Gone With The Wind.

There we were, on a bustling Saturday night, having dinner together.

She sat across from me, a slight pinch of pink coloring her cheeks, glass of moscato in one hand and fork in the other.

Our food had just arrived, and my grandma, being far more adventurous than me with her sweet white wine and bacon wrapped steak, giggled like a little school girl as she prepared to dive deep.

As I ate the far less exciting meal (a salad), I smiled to myself, cherishing this meal with my grandma that I don’t see nearly as often as I’d like.

See, I was in South Dakota just last week, and though I was there just a few short days, its impact on me was everlasting.

Whatever did I do whilst in the Black Hills?

Well. I witnessed the epic of the buffalo roundup, which only happens but once a year. I rode on the 1880 Train, regaling in the company of those who were also a wee bit intoxicated by beer and German fare. I hiked to the top of Crazy Horse during their bi-annual Volksmarch. I ate, a lot. Drank equal amounts too. And of course I frequented and supported as many small businesses as I could; after all, we are weathering turbulent times.

This was all done with family that I love and adore, with grandparents that I used to see every year but now see but once in a blue moon.

And it was this meal in particular that I realized the value of simple conversation.

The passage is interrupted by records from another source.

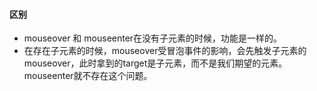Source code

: #### 区别
* mouseover 和 mouseenter在没有子元素的时候，功能是一样的。
* 在存在子元素的时候，mouseover受冒泡事件的影响，会先触发子元素的mouseover，此时拿到的target是子元素，而不是我们期望的元素。mouseenter就不存在这个问题。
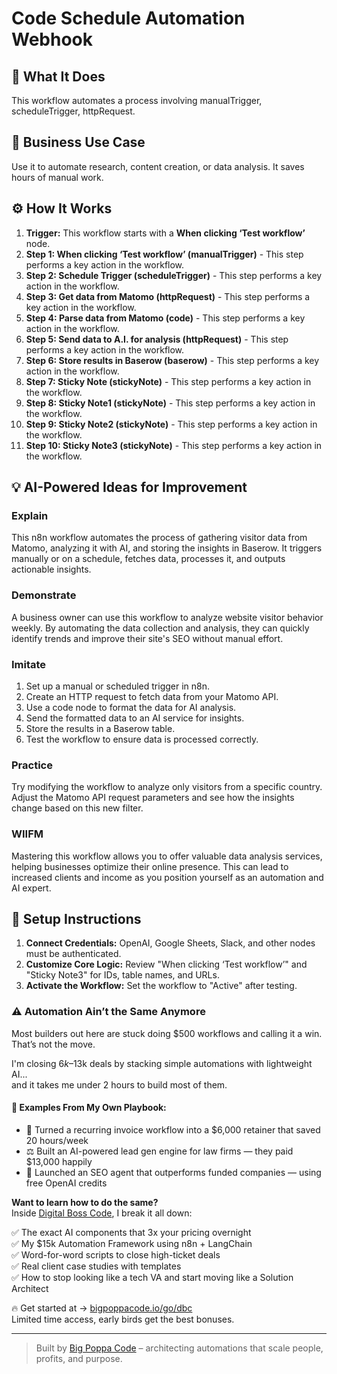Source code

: # Code Schedule Automation Webhook

## 🚀 What It Does
This workflow automates a process involving manualTrigger, scheduleTrigger, httpRequest.

## 💼 Business Use Case
Use it to automate research, content creation, or data analysis. It saves hours of manual work.

## ⚙️ How It Works
1.  **Trigger:** This workflow starts with a **When clicking ‘Test workflow’** node.
2. **Step 1: When clicking ‘Test workflow’ (manualTrigger)** - This step performs a key action in the workflow.
3. **Step 2: Schedule Trigger (scheduleTrigger)** - This step performs a key action in the workflow.
4. **Step 3: Get data from Matomo (httpRequest)** - This step performs a key action in the workflow.
5. **Step 4: Parse data from Matomo (code)** - This step performs a key action in the workflow.
6. **Step 5: Send data to A.I. for analysis (httpRequest)** - This step performs a key action in the workflow.
7. **Step 6: Store results in Baserow (baserow)** - This step performs a key action in the workflow.
8. **Step 7: Sticky Note (stickyNote)** - This step performs a key action in the workflow.
9. **Step 8: Sticky Note1 (stickyNote)** - This step performs a key action in the workflow.
10. **Step 9: Sticky Note2 (stickyNote)** - This step performs a key action in the workflow.
11. **Step 10: Sticky Note3 (stickyNote)** - This step performs a key action in the workflow.

## 💡 AI-Powered Ideas for Improvement
### Explain
This n8n workflow automates the process of gathering visitor data from Matomo, analyzing it with AI, and storing the insights in Baserow. It triggers manually or on a schedule, fetches data, processes it, and outputs actionable insights.

### Demonstrate
A business owner can use this workflow to analyze website visitor behavior weekly. By automating the data collection and analysis, they can quickly identify trends and improve their site's SEO without manual effort.

### Imitate
1. Set up a manual or scheduled trigger in n8n.
2. Create an HTTP request to fetch data from your Matomo API.
3. Use a code node to format the data for AI analysis.
4. Send the formatted data to an AI service for insights.
5. Store the results in a Baserow table.
6. Test the workflow to ensure data is processed correctly.

### Practice
Try modifying the workflow to analyze only visitors from a specific country. Adjust the Matomo API request parameters and see how the insights change based on this new filter.

### WIIFM
Mastering this workflow allows you to offer valuable data analysis services, helping businesses optimize their online presence. This can lead to increased clients and income as you position yourself as an automation and AI expert.

## 🔧 Setup Instructions
1. **Connect Credentials:** OpenAI, Google Sheets, Slack, and other nodes must be authenticated.
2. **Customize Core Logic:** Review "When clicking ‘Test workflow’" and "Sticky Note3" for IDs, table names, and URLs.
3. **Activate the Workflow:** Set the workflow to "Active" after testing.

### ⚠️ Automation Ain’t the Same Anymore

Most builders out here are stuck doing $500 workflows and calling it a win.  
That’s not the move.  

I'm closing $6k–$13k deals by stacking simple automations with lightweight AI...  
and it takes me under 2 hours to build most of them.

#### 🧠 Examples From My Own Playbook:
- 🔁 Turned a recurring invoice workflow into a $6,000 retainer that saved 20 hours/week  
- ⚖️ Built an AI-powered lead gen engine for law firms — they paid $13,000 happily  
- 🚀 Launched an SEO agent that outperforms funded companies — using free OpenAI credits  

**Want to learn how to do the same?**  
Inside [Digital Boss Code](https://bigpoppacode.io/go/dbc), I break it all down:

✅ The exact AI components that 3x your pricing overnight  
✅ My $15k Automation Framework using n8n + LangChain  
✅ Word-for-word scripts to close high-ticket deals  
✅ Real client case studies with templates  
✅ How to stop looking like a tech VA and start moving like a Solution Architect  

🔥 Get started at → [bigpoppacode.io/go/dbc](https://bigpoppacode.io/go/dbc)  
Limited time access, early birds get the best bonuses.

---
> Built by [Big Poppa Code](https://bigpoppacode.io) – architecting automations that scale people, profits, and purpose.
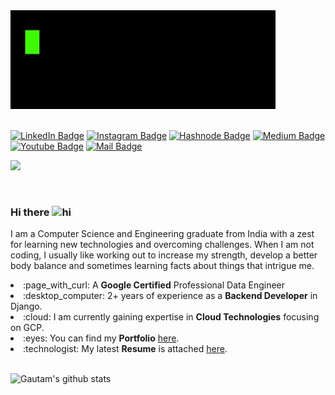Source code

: <div id="header">
  <img src="https://raw.githubusercontent.com/singhgautam7/singhgautam7/main/assets/welcome.gif"/>
</div>

</br>

[![LinkedIn Badge](https://img.shields.io/badge/LinkedIn-0077B5?style=for-the-badge&logo=linkedin&logoColor=white)](https://www.linkedin.com/in/singhgautam7/)
[![Instagram Badge](https://img.shields.io/badge/Instagram-E4405F?style=for-the-badge&logo=instagram&logoColor=white)](https://www.instagram.com/singhgautam7/)
[![Hashnode Badge](https://img.shields.io/badge/Hashnode-2962FF?style=for-the-badge&logo=hashnode&logoColor=white)](https://singhgautam.hashnode.dev/)
[![Medium Badge](https://img.shields.io/badge/Medium-12100E?style=for-the-badge&logo=medium&logoColor=white)](https://medium.com/@singhgautam7)
[![Youtube Badge](https://img.shields.io/badge/YouTube-FF0000?style=for-the-badge&logo=youtube&logoColor=white)](https://www.youtube.com/watch?v=g0OA1Le593c)
[![Mail Badge](https://img.shields.io/badge/Gmail-D14836?style=for-the-badge&logo=gmail&logoColor=white)](mailto:gautamsingh1997@gmail.com)

![](https://visitor-badge.glitch.me/badge?page_id=singhgautam7.singhgautam7)

</br>

### Hi there <img src="https://user-images.githubusercontent.com/1303154/88677602-1635ba80-d120-11ea-84d8-d263ba5fc3c0.gif" width="24px" alt="hi">
<div>
  <p>I am a Computer Science and Engineering graduate  from India with a zest for learning new technologies and overcoming challenges. When I am not coding, I usually like working out to increase my strength, develop a better body balance and sometimes learning facts about things that intrigue me.</p>
  <span align="left">
      <li> :page_with_curl: A <strong>Google Certified</strong> Professional Data Engineer</li>
      <li> :desktop_computer: 2+ years of experience as a <strong>Backend Developer</strong> in Django.</li>
      <li> :cloud: I am currently gaining expertise in <strong>Cloud Technologies</strong> focusing on GCP.</li>
      <li> :eyes: You can find my <strong>Portfolio</strong> <a target="_blank" href="https://www.singhgautam.com/">here</a>.</li>
      <li> :technologist: My latest <strong>Resume</strong> is attached <a href="assets/GRS_resume.pdf">here</a>.</li>
  </span>
</div>

<div>
</br>

![Gautam's github stats](https://github-readme-stats.vercel.app/api?username=singhgautam7&count_private=true&show_icons=true&line_height=20&title_color=7A7ADB&icon_color=2234AE&text_color=D3D3D3&bg_color=0,000000,130F40)


</br>



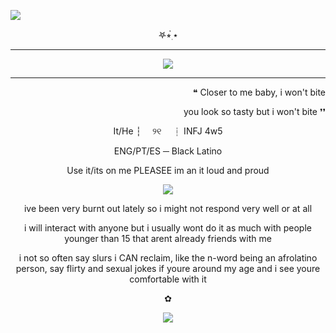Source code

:  ![](https://komarev.com/ghpvc/?username=Acceptmylove&style=for-the-badge&color=blue&label=victims)

<p align="center">   
𖤐⭒๋࣭ ⭑
 
---

<p align="center">
<img src="https://files.catbox.moe/39p0ci.jpg" /></p>

---

<p align="right">   
❝ Closer to me baby, i won't bite
 <p align="right">   
you look so tasty but i won't bite ❜❜
  
<p align="center">
It/He  ┆  ୨୧  ┆ INFJ 4w5
 <p align="center">
  ENG/PT/ES ─  Black Latino
<p align="center"> 
Use it/its on me PLEASEE im an it loud and proud
<p align="center">
<img src="https://files.catbox.moe/rynhga.webp" /></p>

 <p align="center"> ive been very burnt out lately so i might not respond very well or at all 

 <p align="center">     
 i will interact with anyone but i usually wont do it as much with people younger than 15 that arent already friends with me

 <p align="center">    i not so often say slurs i CAN reclaim, like the n-word being an afrolatino person, say flirty and sexual jokes if youre around my age and i see youre comfortable with it

 <p align="center">    
  ✿
  
<p align="center">
<img src="https://files.catbox.moe/a9yxps.jpg" /></p>
  

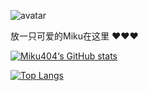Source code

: 
![avatar](https://raw.githubusercontent.com/krisstibex/404Zone/main/Other/2FE1BC60-FD06-4C3B-A636-E3E956331B84.jpeg)

放一只可爱的Miku在这里 ❤️❤️❤️

[![Miku404‘s GitHub stats](https://github-readme-stats.vercel.app/api?username=krisstibex&show_icons=true&count_private=true&theme=vue)](https://github.com/krisstibex/Profiles)

[![Top Langs](https://github-readme-stats.vercel.app/api/top-langs/?username=krisstibex&layout=compact&theme=vue)](https://github.com/krisstibex/404Zone)
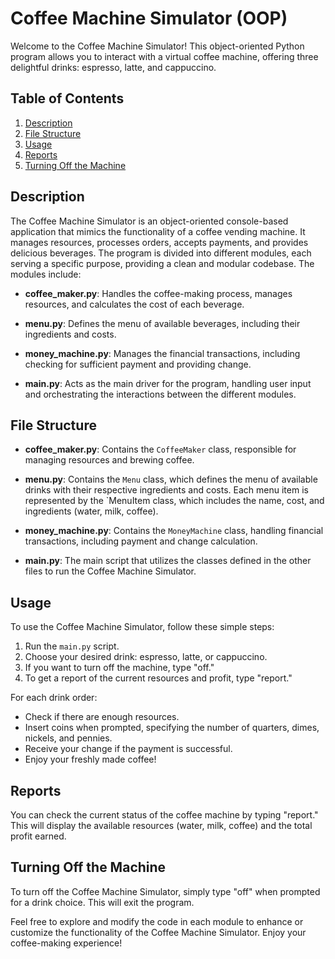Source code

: # Coffee Machine Simulator (OOP)

Welcome to the Coffee Machine Simulator! This object-oriented Python program allows you to interact with a virtual coffee machine, offering three delightful drinks: espresso, latte, and cappuccino.

## Table of Contents

1. [Description](#description)
2. [File Structure](#file-structure)
3. [Usage](#usage)
4. [Reports](#reports)
5. [Turning Off the Machine](#turning-off-the-machine)

## Description

The Coffee Machine Simulator is an object-oriented console-based application that mimics the functionality of a coffee vending machine. It manages resources, processes orders, accepts payments, and provides delicious beverages. The program is divided into different modules, each serving a specific purpose, providing a clean and modular codebase. The modules include:

- **coffee_maker.py**: Handles the coffee-making process, manages resources, and calculates the cost of each beverage.

- **menu.py**: Defines the menu of available beverages, including their ingredients and costs.

- **money_machine.py**: Manages the financial transactions, including checking for sufficient payment and providing change.

- **main.py**: Acts as the main driver for the program, handling user input and orchestrating the interactions between the different modules.

## File Structure

- **coffee_maker.py**: Contains the `CoffeeMaker` class, responsible for managing resources and brewing coffee.

- **menu.py**: Contains the `Menu` class, which defines the menu of available drinks with their respective ingredients and costs. Each menu item is represented by the `MenuItem class, which includes the name, cost, and ingredients (water, milk, coffee).

- **money_machine.py**: Contains the `MoneyMachine` class, handling financial transactions, including payment and change calculation.

- **main.py**: The main script that utilizes the classes defined in the other files to run the Coffee Machine Simulator.

## Usage

To use the Coffee Machine Simulator, follow these simple steps:

1. Run the `main.py` script.
2. Choose your desired drink: espresso, latte, or cappuccino.
3. If you want to turn off the machine, type "off."
4. To get a report of the current resources and profit, type "report."

For each drink order:

- Check if there are enough resources.
- Insert coins when prompted, specifying the number of quarters, dimes, nickels, and pennies.
- Receive your change if the payment is successful.
- Enjoy your freshly made coffee!

## Reports

You can check the current status of the coffee machine by typing "report." This will display the available resources (water, milk, coffee) and the total profit earned.

## Turning Off the Machine

To turn off the Coffee Machine Simulator, simply type "off" when prompted for a drink choice. This will exit the program.

Feel free to explore and modify the code in each module to enhance or customize the functionality of the Coffee Machine Simulator. Enjoy your coffee-making experience!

Because as I sat there with my grandma on this seemingly insignificant Saturday night, I was hit with this profound realization that if we don’t have these conversations, if we don’t share these stories, these parts of the past that shape who we are, they get lost.

Over time, they’re gone with the wind.

*speaking of Gone With The Wind, I learned that my great grandparents used to own the only movie theatre in Custer, South Dakota during the 30’s and 40’s. When this iconic film came out in 1939, my grandma says she was forbidden to watch it due to its scandalous content (remember it’s the first film that used profanity “Frankly my dear, I don’t give a damn.” Gasp!). She then told me the next day in school, all her classmates had seen it and discussed it and she was “quite livid with Mother.”

I don’t know if I’m noticing these things because I’m getting older, but I’m finding value in conversing, and I’m really appreciating the benefit of storytelling. I learned a lot about Grandma and her life that night, of my family history, and she learned a lot about me. I was told stories I had never heard before in my 20+ years, tales that connected parts of my family heritage to the Black Hills and beyond.

As I reflect on the importance of storytelling, I’m realizing that I’m doing the very same thing, here on my blog. I’m sharing stories too. And maybe someday, those stories will be passed along to the next generation.

Never to be forgotten, or gone with the wind…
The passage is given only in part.